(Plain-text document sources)
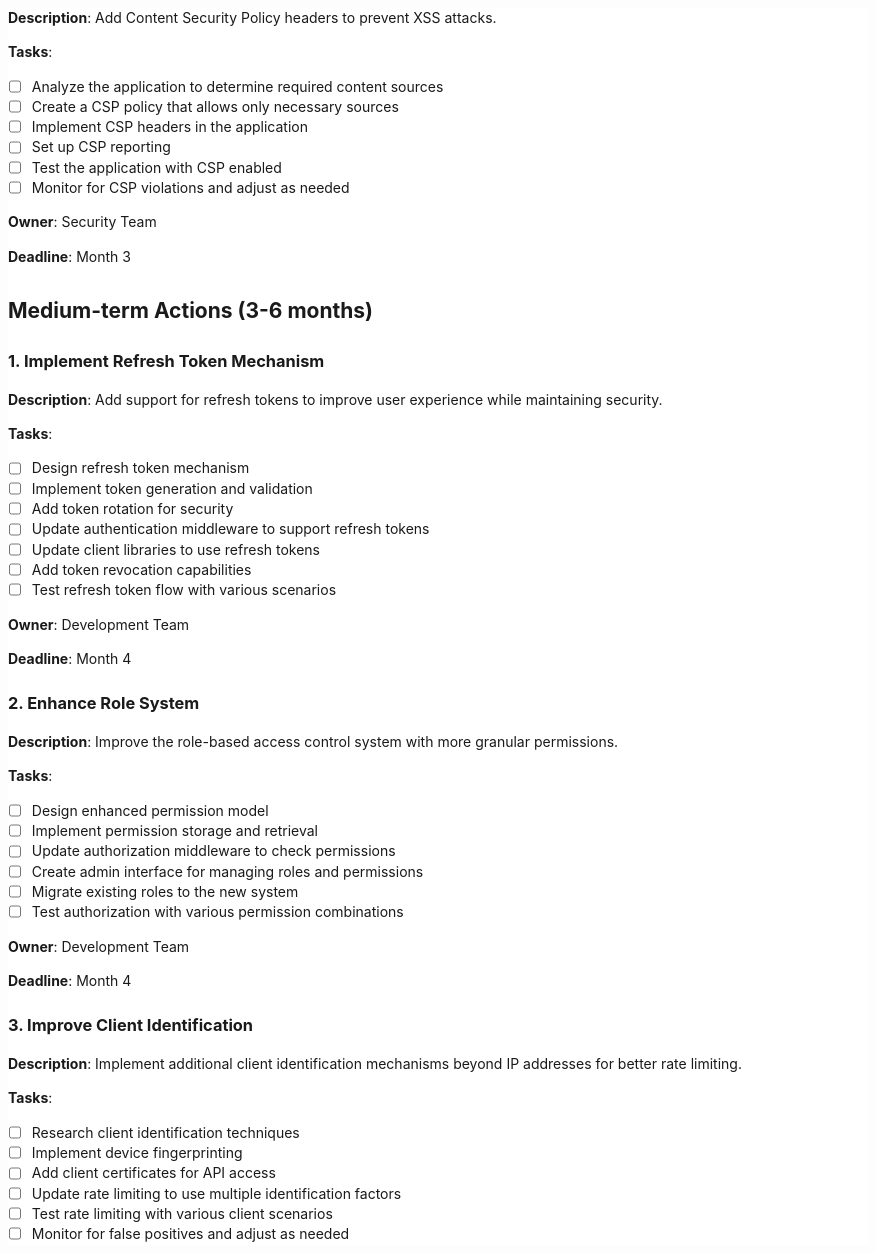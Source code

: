 **Description**: Add Content Security Policy headers to prevent XSS attacks.

**Tasks**:
- [ ] Analyze the application to determine required content sources
- [ ] Create a CSP policy that allows only necessary sources
- [ ] Implement CSP headers in the application
- [ ] Set up CSP reporting
- [ ] Test the application with CSP enabled
- [ ] Monitor for CSP violations and adjust as needed

**Owner**: Security Team

**Deadline**: Month 3

## Medium-term Actions (3-6 months)

### 1. Implement Refresh Token Mechanism

**Description**: Add support for refresh tokens to improve user experience while maintaining security.

**Tasks**:
- [ ] Design refresh token mechanism
- [ ] Implement token generation and validation
- [ ] Add token rotation for security
- [ ] Update authentication middleware to support refresh tokens
- [ ] Update client libraries to use refresh tokens
- [ ] Add token revocation capabilities
- [ ] Test refresh token flow with various scenarios

**Owner**: Development Team

**Deadline**: Month 4

### 2. Enhance Role System

**Description**: Improve the role-based access control system with more granular permissions.

**Tasks**:
- [ ] Design enhanced permission model
- [ ] Implement permission storage and retrieval
- [ ] Update authorization middleware to check permissions
- [ ] Create admin interface for managing roles and permissions
- [ ] Migrate existing roles to the new system
- [ ] Test authorization with various permission combinations

**Owner**: Development Team

**Deadline**: Month 4

### 3. Improve Client Identification

**Description**: Implement additional client identification mechanisms beyond IP addresses for better rate limiting.

**Tasks**:
- [ ] Research client identification techniques
- [ ] Implement device fingerprinting
- [ ] Add client certificates for API access
- [ ] Update rate limiting to use multiple identification factors
- [ ] Test rate limiting with various client scenarios
- [ ] Monitor for false positives and adjust as needed
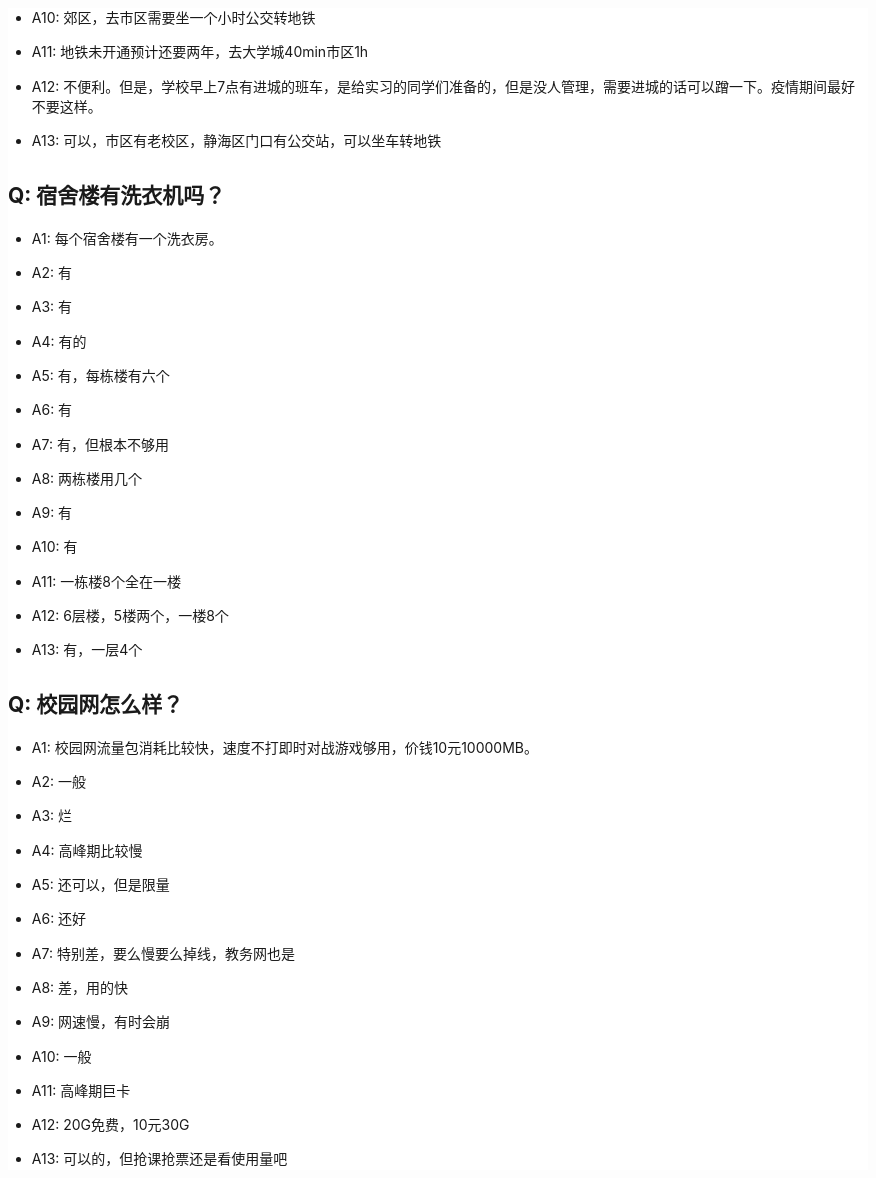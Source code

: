 - A10: 郊区，去市区需要坐一个小时公交转地铁

- A11: 地铁未开通预计还要两年，去大学城40min市区1h

- A12: 不便利。但是，学校早上7点有进城的班车，是给实习的同学们准备的，但是没人管理，需要进城的话可以蹭一下。疫情期间最好不要这样。

- A13: 可以，市区有老校区，静海区门口有公交站，可以坐车转地铁

## Q: 宿舍楼有洗衣机吗？

- A1: 每个宿舍楼有一个洗衣房。

- A2: 有

- A3: 有

- A4: 有的

- A5: 有，每栋楼有六个

- A6: 有

- A7: 有，但根本不够用

- A8: 两栋楼用几个

- A9: 有

- A10: 有

- A11: 一栋楼8个全在一楼

- A12: 6层楼，5楼两个，一楼8个

- A13: 有，一层4个

## Q: 校园网怎么样？

- A1: 校园网流量包消耗比较快，速度不打即时对战游戏够用，价钱10元10000MB。

- A2: 一般

- A3: 烂

- A4: 高峰期比较慢

- A5: 还可以，但是限量

- A6: 还好

- A7: 特别差，要么慢要么掉线，教务网也是

- A8: 差，用的快

- A9: 网速慢，有时会崩

- A10: 一般

- A11: 高峰期巨卡

- A12: 20G免费，10元30G

- A13: 可以的，但抢课抢票还是看使用量吧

What is being asked - Exact copy, no pictures. Write out the lines in the entries above, starting with the line with "- [ ] Update rate" and going on through the line with "- A12: 6层楼，5楼两个，一楼8个", keeping both.

Expected output -
- [ ] Update rate limiting to use multiple identification factors
- [ ] Test rate limiting with various client scenarios
- [ ] Monitor for false positives and adjust as needed
Source code

: - A10: 郊区，去市区需要坐一个小时公交转地铁

- A11: 地铁未开通预计还要两年，去大学城40min市区1h

- A12: 不便利。但是，学校早上7点有进城的班车，是给实习的同学们准备的，但是没人管理，需要进城的话可以蹭一下。疫情期间最好不要这样。

- A13: 可以，市区有老校区，静海区门口有公交站，可以坐车转地铁

## Q: 宿舍楼有洗衣机吗？

- A1: 每个宿舍楼有一个洗衣房。

- A2: 有

- A3: 有

- A4: 有的

- A5: 有，每栋楼有六个

- A6: 有

- A7: 有，但根本不够用

- A8: 两栋楼用几个

- A9: 有

- A10: 有

- A11: 一栋楼8个全在一楼

- A12: 6层楼，5楼两个，一楼8个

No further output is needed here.